====== Input material ======

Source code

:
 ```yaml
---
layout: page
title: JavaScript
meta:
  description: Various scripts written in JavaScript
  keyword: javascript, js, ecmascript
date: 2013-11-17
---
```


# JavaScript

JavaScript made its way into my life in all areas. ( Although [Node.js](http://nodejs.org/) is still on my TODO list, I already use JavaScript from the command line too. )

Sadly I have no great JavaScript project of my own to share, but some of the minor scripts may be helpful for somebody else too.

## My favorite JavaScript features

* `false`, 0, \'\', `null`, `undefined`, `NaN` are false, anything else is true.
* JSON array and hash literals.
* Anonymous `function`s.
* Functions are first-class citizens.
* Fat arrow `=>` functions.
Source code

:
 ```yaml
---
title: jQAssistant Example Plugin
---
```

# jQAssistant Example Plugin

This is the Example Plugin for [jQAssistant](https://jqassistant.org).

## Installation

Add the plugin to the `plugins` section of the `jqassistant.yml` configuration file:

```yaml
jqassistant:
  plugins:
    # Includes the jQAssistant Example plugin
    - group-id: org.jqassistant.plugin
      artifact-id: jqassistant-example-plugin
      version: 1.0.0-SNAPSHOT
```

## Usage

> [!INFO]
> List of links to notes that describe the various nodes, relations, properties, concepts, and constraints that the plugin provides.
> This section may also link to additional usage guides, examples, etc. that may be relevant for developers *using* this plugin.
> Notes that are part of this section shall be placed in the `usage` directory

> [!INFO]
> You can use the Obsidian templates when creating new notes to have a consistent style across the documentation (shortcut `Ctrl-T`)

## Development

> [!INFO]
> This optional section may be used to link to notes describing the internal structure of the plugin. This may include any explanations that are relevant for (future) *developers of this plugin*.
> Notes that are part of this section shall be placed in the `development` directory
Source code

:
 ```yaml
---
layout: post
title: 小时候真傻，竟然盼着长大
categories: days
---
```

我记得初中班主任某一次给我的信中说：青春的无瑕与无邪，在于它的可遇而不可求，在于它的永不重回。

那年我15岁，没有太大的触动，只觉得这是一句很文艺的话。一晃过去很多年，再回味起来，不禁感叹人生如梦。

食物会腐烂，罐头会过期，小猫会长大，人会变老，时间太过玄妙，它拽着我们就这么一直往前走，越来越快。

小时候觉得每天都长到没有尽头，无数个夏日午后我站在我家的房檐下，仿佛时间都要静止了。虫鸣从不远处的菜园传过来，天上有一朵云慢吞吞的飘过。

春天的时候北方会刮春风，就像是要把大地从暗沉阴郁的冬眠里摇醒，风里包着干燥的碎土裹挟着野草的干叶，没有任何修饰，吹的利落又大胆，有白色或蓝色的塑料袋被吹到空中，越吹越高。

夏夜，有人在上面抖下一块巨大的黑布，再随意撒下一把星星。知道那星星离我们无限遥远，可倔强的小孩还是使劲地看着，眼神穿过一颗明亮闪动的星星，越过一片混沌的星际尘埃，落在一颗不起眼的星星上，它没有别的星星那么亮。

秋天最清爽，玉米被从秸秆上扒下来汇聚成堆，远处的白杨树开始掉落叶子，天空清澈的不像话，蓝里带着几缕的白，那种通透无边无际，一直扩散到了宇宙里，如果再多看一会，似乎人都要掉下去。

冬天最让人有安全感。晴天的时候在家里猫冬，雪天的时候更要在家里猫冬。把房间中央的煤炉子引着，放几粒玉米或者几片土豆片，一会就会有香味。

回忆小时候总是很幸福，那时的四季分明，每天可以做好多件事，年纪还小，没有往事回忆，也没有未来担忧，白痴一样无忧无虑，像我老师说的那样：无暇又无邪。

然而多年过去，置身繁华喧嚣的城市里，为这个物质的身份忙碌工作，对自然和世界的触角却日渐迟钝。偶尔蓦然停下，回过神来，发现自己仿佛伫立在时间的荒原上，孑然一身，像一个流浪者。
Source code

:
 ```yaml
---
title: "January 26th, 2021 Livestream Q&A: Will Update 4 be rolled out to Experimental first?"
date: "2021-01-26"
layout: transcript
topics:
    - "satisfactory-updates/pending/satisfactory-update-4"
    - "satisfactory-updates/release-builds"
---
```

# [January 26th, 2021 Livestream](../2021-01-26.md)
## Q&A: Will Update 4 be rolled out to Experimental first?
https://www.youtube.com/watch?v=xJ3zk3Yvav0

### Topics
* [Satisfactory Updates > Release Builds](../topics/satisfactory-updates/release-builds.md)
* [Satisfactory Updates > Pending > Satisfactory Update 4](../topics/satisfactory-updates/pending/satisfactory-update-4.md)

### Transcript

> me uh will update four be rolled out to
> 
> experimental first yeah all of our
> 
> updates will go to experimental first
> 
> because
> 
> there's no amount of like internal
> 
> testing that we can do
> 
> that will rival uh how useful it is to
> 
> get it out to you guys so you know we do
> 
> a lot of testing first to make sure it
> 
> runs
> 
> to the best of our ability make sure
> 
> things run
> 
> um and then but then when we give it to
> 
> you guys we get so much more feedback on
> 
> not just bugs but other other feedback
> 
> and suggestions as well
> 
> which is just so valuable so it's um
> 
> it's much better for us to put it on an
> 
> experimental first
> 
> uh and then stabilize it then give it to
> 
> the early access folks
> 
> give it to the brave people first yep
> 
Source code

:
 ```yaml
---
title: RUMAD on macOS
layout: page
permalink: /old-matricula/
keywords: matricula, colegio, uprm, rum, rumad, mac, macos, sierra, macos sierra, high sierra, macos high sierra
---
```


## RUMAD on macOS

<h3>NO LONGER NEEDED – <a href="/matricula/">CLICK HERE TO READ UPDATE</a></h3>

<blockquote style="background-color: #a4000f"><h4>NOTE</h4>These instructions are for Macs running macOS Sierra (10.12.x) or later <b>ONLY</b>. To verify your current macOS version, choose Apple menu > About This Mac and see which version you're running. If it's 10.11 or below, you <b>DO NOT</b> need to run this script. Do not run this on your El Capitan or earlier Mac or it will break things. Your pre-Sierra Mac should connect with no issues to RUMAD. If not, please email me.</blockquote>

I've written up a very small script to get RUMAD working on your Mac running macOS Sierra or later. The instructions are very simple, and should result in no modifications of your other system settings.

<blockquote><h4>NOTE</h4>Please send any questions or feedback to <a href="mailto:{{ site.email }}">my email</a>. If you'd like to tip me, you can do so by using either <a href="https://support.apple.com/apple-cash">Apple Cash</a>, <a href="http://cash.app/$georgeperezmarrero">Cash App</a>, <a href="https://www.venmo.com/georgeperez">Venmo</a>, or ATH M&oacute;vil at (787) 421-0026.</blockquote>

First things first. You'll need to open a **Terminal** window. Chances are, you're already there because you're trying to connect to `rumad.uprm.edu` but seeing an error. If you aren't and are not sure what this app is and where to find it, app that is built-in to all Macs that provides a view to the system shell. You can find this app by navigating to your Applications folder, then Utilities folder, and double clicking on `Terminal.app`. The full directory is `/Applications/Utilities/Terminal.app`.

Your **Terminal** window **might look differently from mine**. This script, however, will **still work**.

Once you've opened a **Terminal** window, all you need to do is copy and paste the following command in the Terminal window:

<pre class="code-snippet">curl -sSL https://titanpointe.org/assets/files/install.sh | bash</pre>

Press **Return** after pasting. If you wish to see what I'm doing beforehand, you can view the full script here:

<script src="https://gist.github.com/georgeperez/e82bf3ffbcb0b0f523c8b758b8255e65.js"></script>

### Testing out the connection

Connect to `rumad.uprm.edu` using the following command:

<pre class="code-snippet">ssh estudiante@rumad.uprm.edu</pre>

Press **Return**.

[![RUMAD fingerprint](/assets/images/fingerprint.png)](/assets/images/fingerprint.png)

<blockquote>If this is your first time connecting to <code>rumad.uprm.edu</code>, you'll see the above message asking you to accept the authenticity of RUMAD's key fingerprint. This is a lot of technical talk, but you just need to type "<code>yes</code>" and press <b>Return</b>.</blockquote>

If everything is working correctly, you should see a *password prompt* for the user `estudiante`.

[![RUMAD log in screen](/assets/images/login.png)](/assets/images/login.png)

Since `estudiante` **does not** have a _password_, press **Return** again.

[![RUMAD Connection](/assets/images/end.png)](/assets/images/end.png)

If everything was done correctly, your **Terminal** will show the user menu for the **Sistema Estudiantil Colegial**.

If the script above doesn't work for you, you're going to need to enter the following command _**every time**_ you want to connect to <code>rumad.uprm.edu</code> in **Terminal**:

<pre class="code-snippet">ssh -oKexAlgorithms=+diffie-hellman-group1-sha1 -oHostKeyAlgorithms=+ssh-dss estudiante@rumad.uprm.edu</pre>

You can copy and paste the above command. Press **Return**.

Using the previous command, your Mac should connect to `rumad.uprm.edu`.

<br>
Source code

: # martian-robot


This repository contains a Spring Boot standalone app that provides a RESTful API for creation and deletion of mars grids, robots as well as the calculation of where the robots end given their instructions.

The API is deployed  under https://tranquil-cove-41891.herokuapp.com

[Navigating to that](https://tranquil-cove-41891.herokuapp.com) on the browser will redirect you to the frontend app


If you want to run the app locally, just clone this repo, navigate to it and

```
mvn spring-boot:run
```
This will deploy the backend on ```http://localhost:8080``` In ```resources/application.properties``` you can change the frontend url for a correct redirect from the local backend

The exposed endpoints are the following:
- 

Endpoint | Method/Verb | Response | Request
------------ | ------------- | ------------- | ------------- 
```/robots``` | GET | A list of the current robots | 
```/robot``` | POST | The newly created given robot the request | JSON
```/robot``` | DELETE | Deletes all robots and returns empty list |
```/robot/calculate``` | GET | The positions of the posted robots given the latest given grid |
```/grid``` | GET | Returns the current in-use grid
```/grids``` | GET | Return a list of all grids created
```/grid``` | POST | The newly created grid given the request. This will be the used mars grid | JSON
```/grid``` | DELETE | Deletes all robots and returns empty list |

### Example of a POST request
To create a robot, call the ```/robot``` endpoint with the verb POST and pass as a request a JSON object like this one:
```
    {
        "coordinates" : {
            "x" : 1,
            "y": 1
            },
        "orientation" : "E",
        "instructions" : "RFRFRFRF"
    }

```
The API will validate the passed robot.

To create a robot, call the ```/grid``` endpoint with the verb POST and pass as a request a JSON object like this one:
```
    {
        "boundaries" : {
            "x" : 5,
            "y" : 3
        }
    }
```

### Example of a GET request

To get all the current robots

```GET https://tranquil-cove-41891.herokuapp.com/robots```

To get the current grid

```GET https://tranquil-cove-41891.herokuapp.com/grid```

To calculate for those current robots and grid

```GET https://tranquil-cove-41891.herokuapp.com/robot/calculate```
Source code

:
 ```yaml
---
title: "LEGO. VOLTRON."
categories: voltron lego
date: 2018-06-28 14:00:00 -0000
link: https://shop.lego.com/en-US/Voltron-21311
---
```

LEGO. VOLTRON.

======

**Task description:** All lines above that contain the word "things" are to be copied.

**Exercise response:**
> things run
<blockquote style="background-color: #a4000f"><h4>NOTE</h4>These instructions are for Macs running macOS Sierra (10.12.x) or later <b>ONLY</b>. To verify your current macOS version, choose Apple menu > About This Mac and see which version you're running. If it's 10.11 or below, you <b>DO NOT</b> need to run this script. Do not run this on your El Capitan or earlier Mac or it will break things. Your pre-Sierra Mac should connect with no issues to RUMAD. If not, please email me.</blockquote>
First things first. You'll need to open a **Terminal** window. Chances are, you're already there because you're trying to connect to `rumad.uprm.edu` but seeing an error. If you aren't and are not sure what this app is and where to find it, app that is built-in to all Macs that provides a view to the system shell. You can find this app by navigating to your Applications folder, then Utilities folder, and double clicking on `Terminal.app`. The full directory is `/Applications/Utilities/Terminal.app`.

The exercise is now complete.